I will keep this simple. Perhaps the worst made movie I’ve seen in years. Horrendous script. Poor acting. Bad CGI. This happens and then this happens and then this happens… none of which furthers the plot or makes sense.
Comically bad.
Posts: 6267 | Location: Florida | Registered: June 18, 2005
A friend recommended it to me. I quit watching halfway through. As much as I enjoy Chris Pine and Michelle Rodriguez, their performances weren't enough to outweigh the retard wizard and the half-crazy druid.
"I'm yet another resource-consuming kid in an overpopulated planet raised to an alarming extent by Hollywood and Madison Avenue, poised with my cynical and alienated peers to take over the world when you're old and weak!" - Calvin, "Calvin & Hobbes"

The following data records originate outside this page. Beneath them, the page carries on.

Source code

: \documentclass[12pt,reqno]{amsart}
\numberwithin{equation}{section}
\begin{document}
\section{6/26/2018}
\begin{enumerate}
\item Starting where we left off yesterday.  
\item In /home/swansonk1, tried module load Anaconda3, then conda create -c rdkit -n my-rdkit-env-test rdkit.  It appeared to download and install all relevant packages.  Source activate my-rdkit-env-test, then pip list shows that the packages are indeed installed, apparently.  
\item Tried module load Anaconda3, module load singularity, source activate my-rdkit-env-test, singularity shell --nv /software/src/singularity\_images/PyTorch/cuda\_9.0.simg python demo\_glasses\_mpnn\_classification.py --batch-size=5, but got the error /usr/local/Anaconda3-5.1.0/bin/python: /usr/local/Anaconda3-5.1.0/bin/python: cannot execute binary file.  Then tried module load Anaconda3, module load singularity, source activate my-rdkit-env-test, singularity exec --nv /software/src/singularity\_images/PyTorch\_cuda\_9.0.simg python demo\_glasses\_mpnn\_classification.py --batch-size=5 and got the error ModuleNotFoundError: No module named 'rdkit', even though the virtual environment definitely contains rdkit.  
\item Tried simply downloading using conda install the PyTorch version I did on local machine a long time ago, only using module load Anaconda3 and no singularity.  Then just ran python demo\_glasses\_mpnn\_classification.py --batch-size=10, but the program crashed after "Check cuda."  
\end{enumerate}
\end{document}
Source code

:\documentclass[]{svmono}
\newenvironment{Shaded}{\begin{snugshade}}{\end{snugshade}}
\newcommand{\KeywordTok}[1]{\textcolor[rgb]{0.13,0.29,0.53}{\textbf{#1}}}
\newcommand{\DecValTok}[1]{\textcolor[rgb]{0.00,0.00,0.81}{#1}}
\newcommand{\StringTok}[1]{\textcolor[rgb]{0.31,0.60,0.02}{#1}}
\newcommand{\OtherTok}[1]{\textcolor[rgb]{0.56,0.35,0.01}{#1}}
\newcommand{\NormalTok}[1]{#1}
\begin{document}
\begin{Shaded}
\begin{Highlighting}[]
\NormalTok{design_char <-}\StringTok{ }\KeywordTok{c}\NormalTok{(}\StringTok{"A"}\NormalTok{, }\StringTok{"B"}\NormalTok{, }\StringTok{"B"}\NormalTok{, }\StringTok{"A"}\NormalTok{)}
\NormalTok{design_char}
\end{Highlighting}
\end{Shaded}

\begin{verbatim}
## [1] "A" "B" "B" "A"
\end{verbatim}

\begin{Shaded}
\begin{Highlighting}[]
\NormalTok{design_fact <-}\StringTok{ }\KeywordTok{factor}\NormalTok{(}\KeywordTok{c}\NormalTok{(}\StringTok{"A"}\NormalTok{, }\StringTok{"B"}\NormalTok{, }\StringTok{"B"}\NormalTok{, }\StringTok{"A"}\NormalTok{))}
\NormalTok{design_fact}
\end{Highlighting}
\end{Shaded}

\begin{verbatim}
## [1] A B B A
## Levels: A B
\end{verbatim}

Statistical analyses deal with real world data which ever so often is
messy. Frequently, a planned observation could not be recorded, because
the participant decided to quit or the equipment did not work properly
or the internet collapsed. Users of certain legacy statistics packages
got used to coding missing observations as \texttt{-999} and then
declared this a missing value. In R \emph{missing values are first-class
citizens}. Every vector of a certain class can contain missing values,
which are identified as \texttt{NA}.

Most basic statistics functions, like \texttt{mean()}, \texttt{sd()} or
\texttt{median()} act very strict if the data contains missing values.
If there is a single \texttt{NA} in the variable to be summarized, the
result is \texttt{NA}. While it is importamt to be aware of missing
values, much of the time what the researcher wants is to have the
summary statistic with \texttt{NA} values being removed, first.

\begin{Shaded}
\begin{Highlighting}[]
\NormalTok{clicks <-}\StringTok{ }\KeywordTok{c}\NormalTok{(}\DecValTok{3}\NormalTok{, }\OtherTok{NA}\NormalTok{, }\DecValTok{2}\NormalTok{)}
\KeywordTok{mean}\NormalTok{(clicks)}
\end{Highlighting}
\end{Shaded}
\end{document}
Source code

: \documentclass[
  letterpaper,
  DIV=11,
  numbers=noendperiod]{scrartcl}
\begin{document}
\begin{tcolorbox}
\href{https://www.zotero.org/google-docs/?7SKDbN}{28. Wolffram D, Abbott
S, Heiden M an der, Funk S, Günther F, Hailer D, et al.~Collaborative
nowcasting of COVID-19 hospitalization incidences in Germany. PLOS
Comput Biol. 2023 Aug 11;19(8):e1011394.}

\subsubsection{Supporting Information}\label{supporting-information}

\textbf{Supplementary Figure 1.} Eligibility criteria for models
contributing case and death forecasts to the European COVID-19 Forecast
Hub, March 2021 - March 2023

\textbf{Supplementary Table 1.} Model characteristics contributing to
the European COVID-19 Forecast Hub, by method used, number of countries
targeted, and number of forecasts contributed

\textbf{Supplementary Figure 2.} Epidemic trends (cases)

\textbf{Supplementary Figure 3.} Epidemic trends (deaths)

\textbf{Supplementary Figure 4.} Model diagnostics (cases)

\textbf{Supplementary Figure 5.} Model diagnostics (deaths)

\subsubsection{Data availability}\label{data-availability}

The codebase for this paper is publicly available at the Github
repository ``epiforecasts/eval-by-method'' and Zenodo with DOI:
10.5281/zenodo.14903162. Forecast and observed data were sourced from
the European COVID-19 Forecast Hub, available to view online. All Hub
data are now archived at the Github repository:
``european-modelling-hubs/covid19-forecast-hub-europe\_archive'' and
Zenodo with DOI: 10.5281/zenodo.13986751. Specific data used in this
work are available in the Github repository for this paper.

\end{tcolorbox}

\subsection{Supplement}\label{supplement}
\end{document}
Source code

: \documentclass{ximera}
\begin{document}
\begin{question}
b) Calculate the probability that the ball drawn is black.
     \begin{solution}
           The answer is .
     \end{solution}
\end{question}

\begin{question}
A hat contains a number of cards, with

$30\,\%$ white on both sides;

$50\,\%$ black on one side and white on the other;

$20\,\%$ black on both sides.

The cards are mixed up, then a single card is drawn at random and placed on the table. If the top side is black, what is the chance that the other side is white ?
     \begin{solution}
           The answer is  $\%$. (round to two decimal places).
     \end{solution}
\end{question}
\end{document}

Posts: 17896 | Location: Sonoma County, CA | Registered: April 09, 2004
Originally posted by creslin: The one from 20 years ago was WAAAAAAAYY worse.
Yep. Believe it or not, this was the best of the various D&D movies, though that's a pretty low bar.
Hollywood just can't manage to get D&D right, despite sitting on a treasure trove of decades of D&D's classic fantasy stories and ideas to mine.
Just go watch the Lord of the Rings trilogy again.
Or, if you don't mind the juvenile humor (lots of swearing and sex/fart jokes, which is admittedly a part of most D&D groups anyway), The Legend of Vox Machina on Amazon Prime is an excellent animated adaption of the Critical Role D&D campaign, and it's probably the best option for a D&D on-screen adaptation, though they don't have the rights to the explicitly copyrighted D&D material. Though that's not much of a problem, since it's set in a custom homebrewed setting, not one of the usual D&D worlds with copyrighted people and places.
If I were going to make a D&D movie I'd take the biggest D&D nerds available, sit them all down and play a series of games. Take the best of the series and story board it and then put that on film.
Has this been done?
Posts: 10946 | Location: Big Sky Country | Registered: November 20, 2004
Kinda, but not with any of the official D&D movies. That's what happened with the Critical Role animated adaptation I talked out in my above post, The Legend of Vox Machina. It was originally a live video series of a group of actor friends sitting around a table playing through a weekly D&D campaign, which over the years exploded in popularity, and eventually got enough traction for their tabletop D&D campaign to be made into an animated streaming series.
But even if they had taken a similar route with this big budget D&D movie, just like with any big Hollywood production the studio execs and money guys and and script doctors and diversity consultants and marketings reps and etc. would all have their way with it as it works its way through the Hollywood studio sausage factory, and if you're lucky the end product might have some passing resemblance to the original D&D nerd campaign. (See the Star Wars sequel trilogy, or the recent LotR Rings of Power travesty, or any number of other similar examples of Hollywood finding ways to fuck up what started out as good foundational material.)
The reason why the Critical Role adaptation is so well-done and faithful is because it didn't go through the usual Hollywood studio channels. The Critical Role folks had enough popularity and enough money (gathered via Kickstarter) to be able to partner with a small animation studio and make a truly faithful adaptation on their own terms, which was then shopped around to the big streaming platforms just for distribution, with Amazon having the highest bid. But Amazon didn't get to meddle with it from the start, like they do with their own in-house stuff. The original creators retain full creative control.